Paul's juggling a lot of issues here -- guilt over Alex, guilt over the almost-affair with Laura (and how he feels that situation may have led to Alex's death), angst over the divorce and separation from his kids, fear of losing his career through the lawsuit, fear of losing yet another patient (April), plus the unresolved issues with his parents that Gina keeps pressing him to talk about -- and it helps to have Byrne and Wiest working opposite each other to sort them all out.

Finally, a few other thoughts:

• Warren Leight, who took over from Rodrigo Garcia as showrunner this year, tried to as best he could to assign specific writers to specific patients, and he and Paris Barclay wanted to do the same with the directors. The latter proved impossible due to the scheduling problems detailed in the behind-the-scenes story (though Ryan Fleck managed to do most of the Oliver episodes), and even the writing match didn't work all the way through the season, but for now, you've got (with Leight co-scripting this week) Jacquelyn Reingold on Mia, Sarah Treem on April, Keith Bunin on Oliver, Pat Healy on Walter and Marsha Norman on Paul/Gina.

• I really like Paul's new office, which is more connected to the outside world through those big windows, and through all the Brooklyn references this time out. It wasn't clear for a very long time in season one that Paul practiced in suburban Maryland.

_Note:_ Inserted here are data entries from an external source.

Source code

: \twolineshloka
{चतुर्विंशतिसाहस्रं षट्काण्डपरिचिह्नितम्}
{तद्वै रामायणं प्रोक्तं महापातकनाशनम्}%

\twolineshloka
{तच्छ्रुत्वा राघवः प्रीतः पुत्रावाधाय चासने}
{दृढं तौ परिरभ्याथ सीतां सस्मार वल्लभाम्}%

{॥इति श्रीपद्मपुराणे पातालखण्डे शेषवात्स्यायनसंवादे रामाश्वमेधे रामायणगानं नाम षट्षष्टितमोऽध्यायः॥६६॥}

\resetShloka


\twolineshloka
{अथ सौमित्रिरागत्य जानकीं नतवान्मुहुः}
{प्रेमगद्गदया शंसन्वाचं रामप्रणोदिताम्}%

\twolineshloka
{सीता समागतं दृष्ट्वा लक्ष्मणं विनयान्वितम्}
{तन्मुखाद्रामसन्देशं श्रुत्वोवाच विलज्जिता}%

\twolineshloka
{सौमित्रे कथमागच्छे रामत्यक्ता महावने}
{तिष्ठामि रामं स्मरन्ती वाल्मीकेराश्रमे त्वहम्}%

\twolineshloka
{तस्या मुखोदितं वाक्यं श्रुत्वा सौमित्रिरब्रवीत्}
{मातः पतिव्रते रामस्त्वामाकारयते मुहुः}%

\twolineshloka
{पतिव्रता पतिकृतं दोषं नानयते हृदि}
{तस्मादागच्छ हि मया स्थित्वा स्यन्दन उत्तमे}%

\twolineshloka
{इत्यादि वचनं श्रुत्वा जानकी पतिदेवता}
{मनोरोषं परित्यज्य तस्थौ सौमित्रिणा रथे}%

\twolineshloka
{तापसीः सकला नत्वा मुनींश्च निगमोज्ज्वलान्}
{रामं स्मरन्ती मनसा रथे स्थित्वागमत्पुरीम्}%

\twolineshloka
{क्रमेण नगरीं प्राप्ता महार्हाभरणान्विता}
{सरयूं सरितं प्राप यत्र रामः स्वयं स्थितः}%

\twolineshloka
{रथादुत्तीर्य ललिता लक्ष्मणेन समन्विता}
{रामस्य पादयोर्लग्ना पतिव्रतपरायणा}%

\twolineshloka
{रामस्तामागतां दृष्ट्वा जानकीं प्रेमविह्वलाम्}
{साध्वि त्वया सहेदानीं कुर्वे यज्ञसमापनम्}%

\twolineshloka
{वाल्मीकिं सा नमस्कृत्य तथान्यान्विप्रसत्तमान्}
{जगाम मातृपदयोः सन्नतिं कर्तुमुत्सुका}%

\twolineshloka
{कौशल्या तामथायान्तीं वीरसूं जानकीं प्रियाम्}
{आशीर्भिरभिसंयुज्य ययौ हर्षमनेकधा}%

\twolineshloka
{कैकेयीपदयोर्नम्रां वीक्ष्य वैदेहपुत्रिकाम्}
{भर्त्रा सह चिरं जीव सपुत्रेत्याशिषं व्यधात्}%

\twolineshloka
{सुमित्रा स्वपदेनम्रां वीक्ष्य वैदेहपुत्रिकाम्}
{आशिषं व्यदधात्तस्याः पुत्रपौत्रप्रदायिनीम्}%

• Speaking of those windows, note that each session (including Mia as of next week) takes place at a different time of day (April around lunch, Oliver in late afternoon, Walter in early evening) to allow a different quality of light into the set and give each session its own atmosphere beyond what the patient brings.

• Other than the return of Mr. Prince, my favorite pre-credits sequence of the week was Paul on the Amtrak train, trapped next to the heavyset guy who blames his own shrink for his divorce. "So what do you do?" "I'm in sales." Ha!

• In addition to all the new patients, we get to meet a part of Paul's past when it turns out that his first girlfriend, Tammy Kent (Laila Robbins) is conveniently also a patient of Gina's. Small town, indeed.

What did everybody else think?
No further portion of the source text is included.